Jacek Magiera: Stęskniłem się za pracą w klubie

PAP / Maciej Kulczyński / Na zdjęciu: Jacek Magiera
PAP / Maciej Kulczyński / Na zdjęciu: Jacek Magiera

Zmiana na stanowisku trenera w piłkarskim Śląsku Wrocław wywołała spore poruszenie. Viteslava Lavickę zastąpił Jacek Magiera, który w czwartkowe popołudnie spotkał się z dziennikarzami. Konferencję zorganizowano na murawie Stadionu Wrocław.

Siódmy w tabeli Śląsk rozstał się z trenerem Lavicką po dwóch latach. Czech w obecnym sezonie miał przyzwoite wyniki, zostawiając drużynę na siódmym miejscu w PKO Ekstraklasa. Śląsk zaliczał jednak zdecydowany regres w kwestii stylu gry. Przeciętne mecze przeplatał słabymi. Wrocławianie źle prezentowali się zwłaszcza na wyjazdach, gdzie na jedenaście spotkań wygrali tylko dwa, aż siedmiokrotnie przegrywając. Więcej, osiem porażek w delegacji w lidze ma jedynie... ostatnie Podbeskidzie Bielsko-Biała.
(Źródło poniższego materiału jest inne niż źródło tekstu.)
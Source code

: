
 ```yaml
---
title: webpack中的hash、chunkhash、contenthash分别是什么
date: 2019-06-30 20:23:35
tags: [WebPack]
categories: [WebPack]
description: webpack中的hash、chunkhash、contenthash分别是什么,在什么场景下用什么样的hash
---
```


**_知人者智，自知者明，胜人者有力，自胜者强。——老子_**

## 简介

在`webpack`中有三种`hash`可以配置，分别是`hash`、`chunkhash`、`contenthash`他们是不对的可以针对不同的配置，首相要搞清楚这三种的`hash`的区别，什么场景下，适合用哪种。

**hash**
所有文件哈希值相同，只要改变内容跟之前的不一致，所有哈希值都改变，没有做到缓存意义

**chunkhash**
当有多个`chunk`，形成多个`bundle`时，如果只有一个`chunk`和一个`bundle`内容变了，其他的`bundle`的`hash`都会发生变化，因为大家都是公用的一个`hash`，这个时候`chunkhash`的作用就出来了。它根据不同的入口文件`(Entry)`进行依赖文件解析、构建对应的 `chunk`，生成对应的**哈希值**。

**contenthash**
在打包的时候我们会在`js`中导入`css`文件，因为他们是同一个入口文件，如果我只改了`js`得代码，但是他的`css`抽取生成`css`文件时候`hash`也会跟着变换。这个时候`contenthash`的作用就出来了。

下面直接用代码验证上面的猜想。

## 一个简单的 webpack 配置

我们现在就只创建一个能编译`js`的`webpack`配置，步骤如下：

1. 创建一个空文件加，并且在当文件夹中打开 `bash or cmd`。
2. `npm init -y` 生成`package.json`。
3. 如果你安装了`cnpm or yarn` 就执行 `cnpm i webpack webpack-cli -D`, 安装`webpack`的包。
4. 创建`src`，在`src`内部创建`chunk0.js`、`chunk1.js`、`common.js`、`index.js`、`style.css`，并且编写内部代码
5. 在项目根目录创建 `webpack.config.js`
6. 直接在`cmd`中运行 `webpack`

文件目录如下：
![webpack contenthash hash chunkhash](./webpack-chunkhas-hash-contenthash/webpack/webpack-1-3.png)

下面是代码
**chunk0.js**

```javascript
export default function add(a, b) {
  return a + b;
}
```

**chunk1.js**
- Dzisiaj najistotniejsze jest dla mnie to, żeby poznać szatnię. Poznać zawodników, którzy są wewnątrz zespołu. Nie zapominajmy też, że mamy osiem kolejek do rozegrania i patrząc na tabelę, możemy sobie sami odpowiedzieć, o co Śląsk Wrocław może jeszcze grać. To nie jest stracony sezon. Od zawodników i sztabu zależy, na którym miejscu w tabeli skończymy. Jesteśmy ambitnymi ludźmi i taki przekaz trafił do szatni - mówił podczas czwartkowego spotkania z mediami, nowy trener Śląska.

Powrót do klubowej szatni

Jacek Magiera wrocławską drużynę przejął po rezygnacji z pracy przy reprezentacji młodzieżowej w PZPN. Jak sam przyznał, wpływ miała na to decyzja o odwołaniu wyzwań, które stały przed prowadzoną przez niego kadrą U-19.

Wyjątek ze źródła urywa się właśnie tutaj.